Winter was arguably the first GM to realize that it takes superstars to win titles and recognizing that he had one in center George Mikan, who many consider to have been the league’s first superstar, earned him his place in the annals of basketball history as one of the NBA’s best GMs.
- R.C. Buford – San Antonio Spurs
If one was to ask which non-player member of the San Antonio Spurs organization is most responsible for the success they have enjoyed in the NBA, many would be quick to name legendary coach Greg Popovich.

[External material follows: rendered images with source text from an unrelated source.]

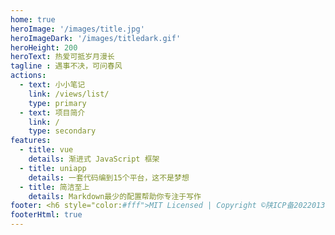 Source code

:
 ```yaml
---
home: true
heroImage: '/images/title.jpg'
heroImageDark: '/images/titledark.gif'
heroHeight: 200
heroText: 热爱可抵岁月漫长
tagline : 遇事不决，可问春风
actions:
  - text: 小小笔记
    link: /views/list/
    type: primary
  - text: 项目简介
    link: /
    type: secondary
features:
  - title: vue
    details: 渐进式 JavaScript 框架
  - title: uniapp
    details: 一套代码编到15个平台，这不是梦想
  - title: 简洁至上
    details: Markdown最少的配置帮助你专注于写作
footer: <h6 style="color:#fff">MIT Licensed | Copyright ©陕ICP备2022013038号</h6> 
footerHtml: true
---
```

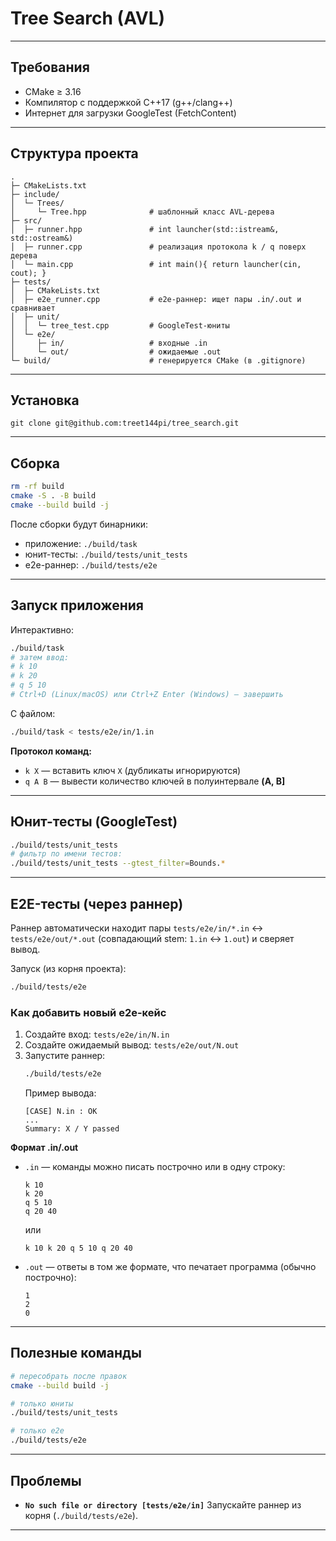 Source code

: # Tree Search (AVL)
---
## Требования

- CMake ≥ 3.16
- Компилятор с поддержкой C++17 (g++/clang++)
- Интернет для загрузки GoogleTest (FetchContent)

---

## Структура проекта

```
.
├─ CMakeLists.txt
├─ include/
│  └─ Trees/
│     └─ Tree.hpp              # шаблонный класс AVL-дерева
├─ src/
│  ├─ runner.hpp               # int launcher(std::istream&, std::ostream&)
│  ├─ runner.cpp               # реализация протокола k / q поверх дерева
│  └─ main.cpp                 # int main(){ return launcher(cin, cout); }
├─ tests/
│  ├─ CMakeLists.txt
│  ├─ e2e_runner.cpp           # e2e-раннер: ищет пары .in/.out и сравнивает
│  ├─ unit/
│  │  └─ tree_test.cpp         # GoogleTest-юниты
│  └─ e2e/
│     ├─ in/                   # входные .in
│     └─ out/                  # ожидаемые .out
└─ build/                      # генерируется CMake (в .gitignore)
```

---
## Установка
```
git clone git@github.com:treet144pi/tree_search.git
```
---

## Сборка

```bash
rm -rf build
cmake -S . -B build
cmake --build build -j
```

После сборки будут бинарники:

- приложение: `./build/task`
- юнит-тесты: `./build/tests/unit_tests`
- e2e-раннер: `./build/tests/e2e`

---

## Запуск приложения

Интерактивно:
```bash
./build/task
# затем ввод:
# k 10
# k 20
# q 5 10
# Ctrl+D (Linux/macOS) или Ctrl+Z Enter (Windows) — завершить
```

С файлом:
```bash
./build/task < tests/e2e/in/1.in
```

**Протокол команд:**
- `k X` — вставить ключ `X` (дубликаты игнорируются)
- `q A B` — вывести количество ключей в полуинтервале **(A, B]**

---

## Юнит-тесты (GoogleTest)


```bash
./build/tests/unit_tests
# фильтр по имени тестов:
./build/tests/unit_tests --gtest_filter=Bounds.*
```

---

## E2E-тесты (через раннер)

Раннер автоматически находит пары `tests/e2e/in/*.in` ↔ `tests/e2e/out/*.out`
(совпадающий stem: `1.in` ↔ `1.out`) и сверяет вывод.

Запуск (из корня проекта):
```bash
./build/tests/e2e
```

### Как добавить новый e2e-кейс

1. Создайте вход: `tests/e2e/in/N.in`
2. Создайте ожидаемый вывод: `tests/e2e/out/N.out`
3. Запустите раннер:
   ```bash
   ./build/tests/e2e
   ```
   Пример вывода:
   ```
   [CASE] N.in : OK
   ...
   Summary: X / Y passed
   ```

**Формат .in/.out**

- `.in` — команды можно писать построчно или в одну строку:
  ```
  k 10
  k 20
  q 5 10
  q 20 40
  ```
  или
  ```
  k 10 k 20 q 5 10 q 20 40
  ```

- `.out` — ответы в том же формате, что печатает программа (обычно построчно):
  ```
  1
  2
  0
  ```

---

## Полезные команды

```bash
# пересобрать после правок
cmake --build build -j

# только юниты
./build/tests/unit_tests

# только e2e
./build/tests/e2e
```

---

## Проблемы

- **`No such file or directory [tests/e2e/in]`**
  Запускайте раннер из корня (`./build/tests/e2e`).
---

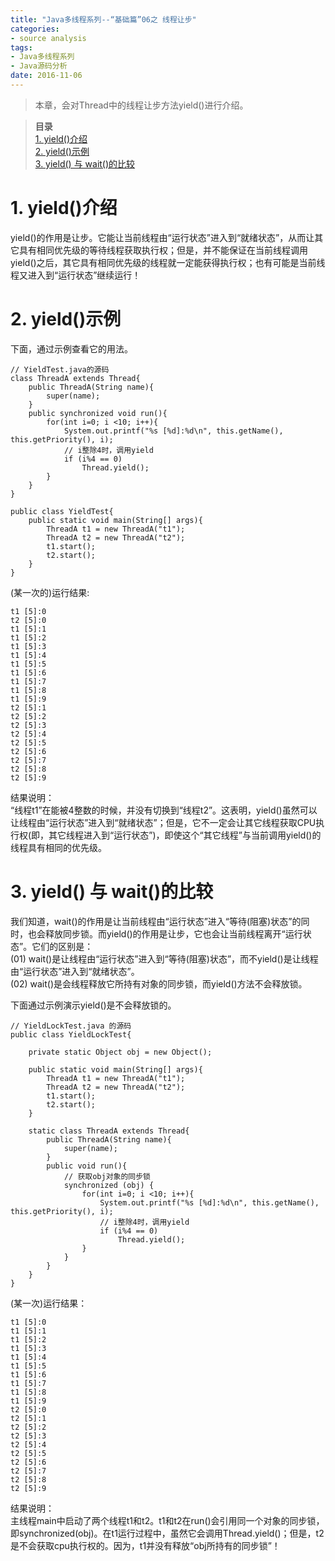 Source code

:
 ```yaml
---
title: "Java多线程系列--“基础篇”06之 线程让步"
categories: 
- source analysis
tags: 
- Java多线程系列
- Java源码分析
date: 2016-11-06
---
```


> 本章，会对Thread中的线程让步方法yield()进行介绍。

> **目录**  
[1. yield()介绍](#anchor1)   
[2. yield()示例](#anchor2)   
[3. yield() 与 wait()的比较](#anchor3)   


<a name="anchor1"></a>
# 1. yield()介绍

yield()的作用是让步。它能让当前线程由“运行状态”进入到“就绪状态”，从而让其它具有相同优先级的等待线程获取执行权；但是，并不能保证在当前线程调用yield()之后，其它具有相同优先级的线程就一定能获得执行权；也有可能是当前线程又进入到“运行状态”继续运行！

 
<a name="anchor2"></a>
# 2. yield()示例

下面，通过示例查看它的用法。

    // YieldTest.java的源码
    class ThreadA extends Thread{
        public ThreadA(String name){ 
            super(name); 
        } 
        public synchronized void run(){ 
            for(int i=0; i <10; i++){ 
                System.out.printf("%s [%d]:%d\n", this.getName(), this.getPriority(), i); 
                // i整除4时，调用yield
                if (i%4 == 0)
                    Thread.yield();
            } 
        } 
    } 

    public class YieldTest{ 
        public static void main(String[] args){ 
            ThreadA t1 = new ThreadA("t1"); 
            ThreadA t2 = new ThreadA("t2"); 
            t1.start(); 
            t2.start();
        } 
    } 

(某一次的)运行结果:

    t1 [5]:0
    t2 [5]:0
    t1 [5]:1
    t1 [5]:2
    t1 [5]:3
    t1 [5]:4
    t1 [5]:5
    t1 [5]:6
    t1 [5]:7
    t1 [5]:8
    t1 [5]:9
    t2 [5]:1
    t2 [5]:2
    t2 [5]:3
    t2 [5]:4
    t2 [5]:5
    t2 [5]:6
    t2 [5]:7
    t2 [5]:8
    t2 [5]:9

结果说明：  
“线程t1”在能被4整数的时候，并没有切换到“线程t2”。这表明，yield()虽然可以让线程由“运行状态”进入到“就绪状态”；但是，它不一定会让其它线程获取CPU执行权(即，其它线程进入到“运行状态”)，即使这个“其它线程”与当前调用yield()的线程具有相同的优先级。

 
<a name="anchor3"></a>
# 3. yield() 与 wait()的比较

我们知道，wait()的作用是让当前线程由“运行状态”进入“等待(阻塞)状态”的同时，也会释放同步锁。而yield()的作用是让步，它也会让当前线程离开“运行状态”。它们的区别是：  
(01) wait()是让线程由“运行状态”进入到“等待(阻塞)状态”，而不yield()是让线程由“运行状态”进入到“就绪状态”。  
(02) wait()是会线程释放它所持有对象的同步锁，而yield()方法不会释放锁。

下面通过示例演示yield()是不会释放锁的。

    // YieldLockTest.java 的源码
    public class YieldLockTest{ 

        private static Object obj = new Object();

        public static void main(String[] args){ 
            ThreadA t1 = new ThreadA("t1"); 
            ThreadA t2 = new ThreadA("t2"); 
            t1.start(); 
            t2.start();
        } 

        static class ThreadA extends Thread{
            public ThreadA(String name){ 
                super(name); 
            } 
            public void run(){ 
                // 获取obj对象的同步锁
                synchronized (obj) {
                    for(int i=0; i <10; i++){ 
                        System.out.printf("%s [%d]:%d\n", this.getName(), this.getPriority(), i); 
                        // i整除4时，调用yield
                        if (i%4 == 0)
                            Thread.yield();
                    }
                }
            } 
        } 
    } 

(某一次)运行结果：

    t1 [5]:0
    t1 [5]:1
    t1 [5]:2
    t1 [5]:3
    t1 [5]:4
    t1 [5]:5
    t1 [5]:6
    t1 [5]:7
    t1 [5]:8
    t1 [5]:9
    t2 [5]:0
    t2 [5]:1
    t2 [5]:2
    t2 [5]:3
    t2 [5]:4
    t2 [5]:5
    t2 [5]:6
    t2 [5]:7
    t2 [5]:8
    t2 [5]:9

结果说明：  
主线程main中启动了两个线程t1和t2。t1和t2在run()会引用同一个对象的同步锁，即synchronized(obj)。在t1运行过程中，虽然它会调用Thread.yield()；但是，t2是不会获取cpu执行权的。因为，t1并没有释放“obj所持有的同步锁”！

 
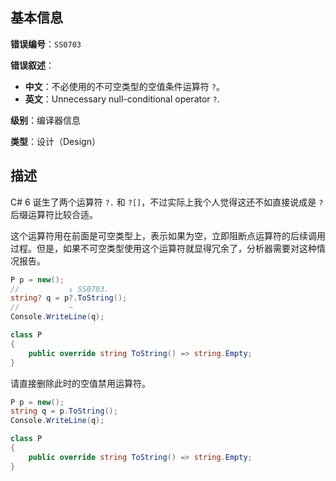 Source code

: ## 基本信息

**错误编号**：`SS0703`

**错误叙述**：

* **中文**：不必使用的不可空类型的空值条件运算符 `?`。
* **英文**：Unnecessary null-conditional operator `?`.

**级别**：编译器信息

**类型**：设计（Design）

## 描述

C# 6 诞生了两个运算符 `?.` 和 `?[]`，不过实际上我个人觉得这还不如直接说成是 `?` 后缀运算符比较合适。

这个运算符用在前面是可空类型上，表示如果为空，立即阻断点运算符的后续调用过程。但是，如果不可空类型使用这个运算符就显得冗余了，分析器需要对这种情况报告。

```csharp
P p = new();
//           ↓ SS0703.
string? q = p?.ToString();
//           ~
Console.WriteLine(q);

class P
{
    public override string ToString() => string.Empty;
}
```

请直接删除此时的空值禁用运算符。

```csharp
P p = new();
string q = p.ToString();
Console.WriteLine(q);

class P
{
    public override string ToString() => string.Empty;
}
``` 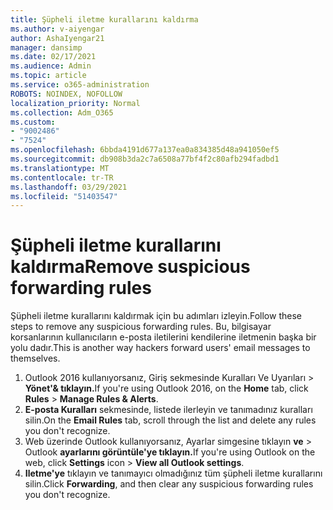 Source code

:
 ```yaml
---
title: Şüpheli iletme kurallarını kaldırma
ms.author: v-aiyengar
author: AshaIyengar21
manager: dansimp
ms.date: 02/17/2021
ms.audience: Admin
ms.topic: article
ms.service: o365-administration
ROBOTS: NOINDEX, NOFOLLOW
localization_priority: Normal
ms.collection: Adm_O365
ms.custom:
- "9002486"
- "7524"
ms.openlocfilehash: 6bbda4191d677a137ea0a834385d48a941050ef5
ms.sourcegitcommit: db908b3da2c7a6508a77bf4f2c80afb294fadbd1
ms.translationtype: MT
ms.contentlocale: tr-TR
ms.lasthandoff: 03/29/2021
ms.locfileid: "51403547"
---
```

# <a name="remove-suspicious-forwarding-rules"></a><span data-ttu-id="fdb4b-102">Şüpheli iletme kurallarını kaldırma</span><span class="sxs-lookup"><span data-stu-id="fdb4b-102">Remove suspicious forwarding rules</span></span>

<span data-ttu-id="fdb4b-103">Şüpheli iletme kurallarını kaldırmak için bu adımları izleyin.</span><span class="sxs-lookup"><span data-stu-id="fdb4b-103">Follow these steps to remove any suspicious forwarding rules.</span></span> <span data-ttu-id="fdb4b-104">Bu, bilgisayar korsanlarının kullanıcıların e-posta iletilerini kendilerine iletmenin başka bir yolu dadır.</span><span class="sxs-lookup"><span data-stu-id="fdb4b-104">This is another way hackers forward users' email messages to themselves.</span></span>

1. <span data-ttu-id="fdb4b-105">Outlook 2016 kullanıyorsanız, Giriş  sekmesinde Kuralları Ve Uyarıları  >  **Yönet'& tıklayın.**</span><span class="sxs-lookup"><span data-stu-id="fdb4b-105">If you're using Outlook 2016, on the **Home** tab, click **Rules** > **Manage Rules & Alerts**.</span></span> 
1. <span data-ttu-id="fdb4b-106">**E-posta Kuralları** sekmesinde, listede ilerleyin ve tanımadınız kuralları silin.</span><span class="sxs-lookup"><span data-stu-id="fdb4b-106">On the **Email Rules** tab, scroll through the list and delete any rules you don't recognize.</span></span>
1. <span data-ttu-id="fdb4b-107">Web üzerinde Outlook kullanıyorsanız, Ayarlar simgesine tıklayın **ve** > Outlook **ayarlarını görüntüle'ye tıklayın.**</span><span class="sxs-lookup"><span data-stu-id="fdb4b-107">If you're using Outlook on the web, click **Settings** icon > **View all Outlook settings**.</span></span>
1. <span data-ttu-id="fdb4b-108">**Iletme'ye** tıklayın ve tanımayıcı olmadığınız tüm şüpheli iletme kurallarını silin.</span><span class="sxs-lookup"><span data-stu-id="fdb4b-108">Click **Forwarding**, and then clear any suspicious forwarding rules you don't recognize.</span></span>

While that answer wouldn’t be wrong, it would be an injustice of sorts since there are always two sides to a coin. One is indeed Popovich but the other is R.C. Buford, who acted as GM of the Spurs from 2002 to 2019.
During his tenure, Buford helped build the Spurs into a dynasty by keeping their core of franchise greats Tim Duncan, Manu Ginobili and Tony Parker at the franchise for the entirety of their careers, landing then future stars like Kawhi Leonard and signing excellent role players like Robert Horry and Danny Green.
Buford’s leadership helped the Spurs win 4 NBA titles during his time as GM and amass a regular season record the likes of which the league has never seen. By winning 50 or more games in 15 of the 17 seasons he was GM, the Spurs have such a stellar record that they could lose all 82 games for multiple seasons and still have a winning record above .500.
The NBA GMs place in history
It would be easy to see this list and take away only names like Russell, Jordan, Magic, Mikan and Duncan. Generational elites that dominated the game. Sure, the mega stars are needed to win multiple titles. This shouldn’t take away from the work of the GM. Firstly they have to acquire the star, then keep them happy, then build a team around them capable of winning a championship and FINALLY once they’ve done all that. More often than not they’ve got to rebuild that team and go again, and again. Want some proof? Danny Ferry and David Griffin both failed to build winning teams around Lebron James in Cleveland before he left for the Heat. Having a superstar is only job one when you’re an NBA GM.